Hele de ordunun hemen bütün subaylarının İttihadçı olmak ve olmamak şeklinde tam bir ayrışmaya uğramasının ve bu ayrışma yüzünden, darda olan askerî birliklerin imdadına yetişmek imkânı olduğu halde, sırf bu siyasî zıddiyet yüzünden karşıt komutanların zafer kazanmasına yardımcı olmamak körlüğüyle bile nice askerî birliklerin düşman tarafından imhâ olunmasının da sevkıyle Balkan Harbi'nin ilk merhalesi ağır yenilgilerle noktalandı..
Sultan Abdülhamîd, Selânik'e sürgüne gönderilmişti, ama bütün bu ağır ve acı gelişmeler sırasında, 450 yıl boyunca Osmanlı'nın elinde olan Selanik de Bulgar ordusunun eline geçmek üzereyken, 'mahlû sultan' Abdülhamîd, İstanbul'a getirildi... Selanik'teki ordunun başındaki kumandan Hasan Tahsin Paşa ise, 'Ben bu şehri Bulgar ordusuna bırakmam!' diyerek, Yunan ordusuna teslim etti, savaşsız olarak.. (Yunan Hükûmeti de onun kadr-u kıymetini bilerek, bir heykelini dikti...)
Bu arada, İtalya da Ege'deki Osmanlı adalarının en önemlilerinden olan On İki Ada'yı işgal etmişti.
(Sonunda On İki Ada, 1913'de, bir antlaşmayla İtalya'ya bırakıldı, ama 'İtalya, ileride bu adaları terk etmek durumunda olursa, Osmanlı Devleti'ne iade edeceği' de antlaşma metninde yer aldı.

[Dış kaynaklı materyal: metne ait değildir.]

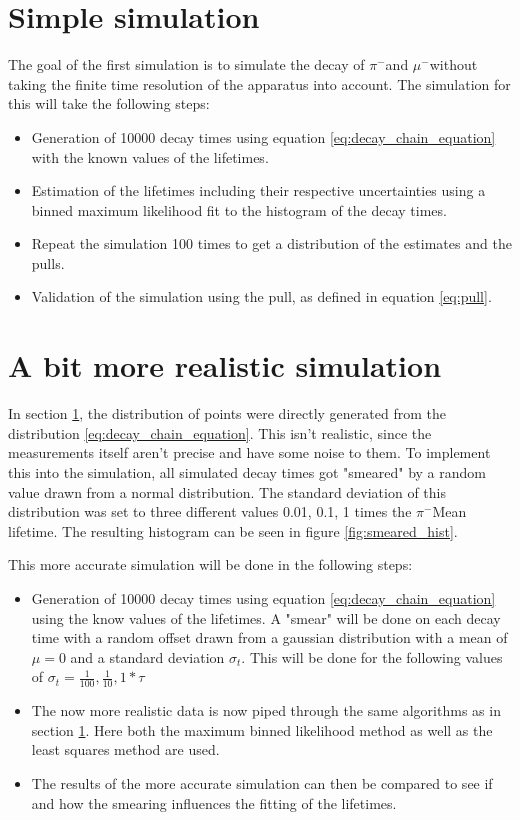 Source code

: \documentclass[11pt, a4paper, oneside]{book}
\newcommand{\pion}{$\pi^{-}$}
\newcommand{\muon}{$\mu^{-}$}
\begin{document}
\section{Simple simulation} \label{sec:simple_simulation}
The goal of the first simulation is to simulate the decay of \pion and \muon without taking the finite time resolution of the apparatus into account. The simulation for this will take the following steps:
\begin{itemize}
  \item Generation of \num{10000} decay times using equation \ref{eq:decay_chain_equation} with the known    values of the lifetimes.
  \item Estimation of the lifetimes including their respective uncertainties using a binned maximum likelihood fit to the histogram of the decay times.
  \item Repeat the simulation \num{100} times to get a distribution of the estimates and the pulls.
  \item Validation of the simulation using the pull, as defined in equation \ref{eq:pull}.
\end{itemize}

\section{A bit more realistic simulation} \label{sec:realistic_simulation}
In section \ref{sec:simple_simulation}, the distribution of points were directly generated from the distribution \ref{eq:decay_chain_equation}. This isn't realistic, since the measurements itself aren't precise and have some noise to them. To implement this into the simulation, all simulated decay times got "smeared" by a random value drawn from a normal distribution. The standard deviation of this distribution was set to three different values 0.01, 0.1, 1 times the \pion Mean lifetime. The resulting histogram can be seen in figure \ref{fig:smeared_hist}.

This more accurate simulation will be done in the following steps:
\begin{itemize}
  \item Generation of \num{10000} decay times using equation \ref{eq:decay_chain_equation} using the know values of the lifetimes. A "smear" will be done on each decay time with a random offset drawn from a gaussian distribution with a mean of $\mu = 0$ and a standard deviation $\sigma_t$. This will be done for the following values of $\sigma_t = \frac{1}{100}, \frac{1}{10}, 1 * \tau$
  \item The now more realistic data is now piped through the same algorithms as in section \ref{sec:simple_simulation}. Here both the maximum binned likelihood method as well as the least squares method are used.
  \item The results of the more accurate simulation can then be compared to see if and how the smearing influences the fitting of the lifetimes.
\end{itemize}
\end{document}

Ancak İtalya, Almanya'nın yanında girdiği İkinci Dünya Savaşı'ndan ağır bir yenilgi alarak çıkarken, On İki Ada'yı Almanya ve diğer bazı ülkelerin diplomatik kanallarıyla Türkiye'ye iade etmek niyetini duyuracaktı. Türkiye ise, 'İkinci Dünya Savaşı' başında 'silâhlı tarafsızlığı'nı ilan ettiğinden; yani, 'tarafsızım, ama, bana saldırılırsa, karşılık verecek silâhlı gücüm vardır' diyecek ve savaş sona ererken;Türkiye o zamana kadar tarafsız kaldığı bir Dünya Savaşı'nın sonunda, İtalya'dan o adaları alacak olsa, 'Savaşa girmiş olmayacak mı?' sorusunun cevabını verecek kimse göremeyecekti, ortada... Savaşan devletler ise, her şeyden önce kendileriyle birlikte olanların maslahat ve menfaatlerini düşüneceklerdi tabiatiyle.. Ayrıca, Yunanistan da, savaşta Hitler Almanyası'nın saldırısına mâruz kalmış bir devlet olarak, galib gelenlerin tarafında olduğundan onlar tarafından himaye edilmeyi, ödüllendirilmeyi bekliyecekti elbette... İşte o anda, İtalya, her taraftan askerlerini çekerken, Yunanistan ise o adalara kendi bayrağını çekiverecek ve Türkiye öyle bir durumda, yapacak başka bir şeyinin olmadığını düşünerek, sadece seyirci kalacaktı.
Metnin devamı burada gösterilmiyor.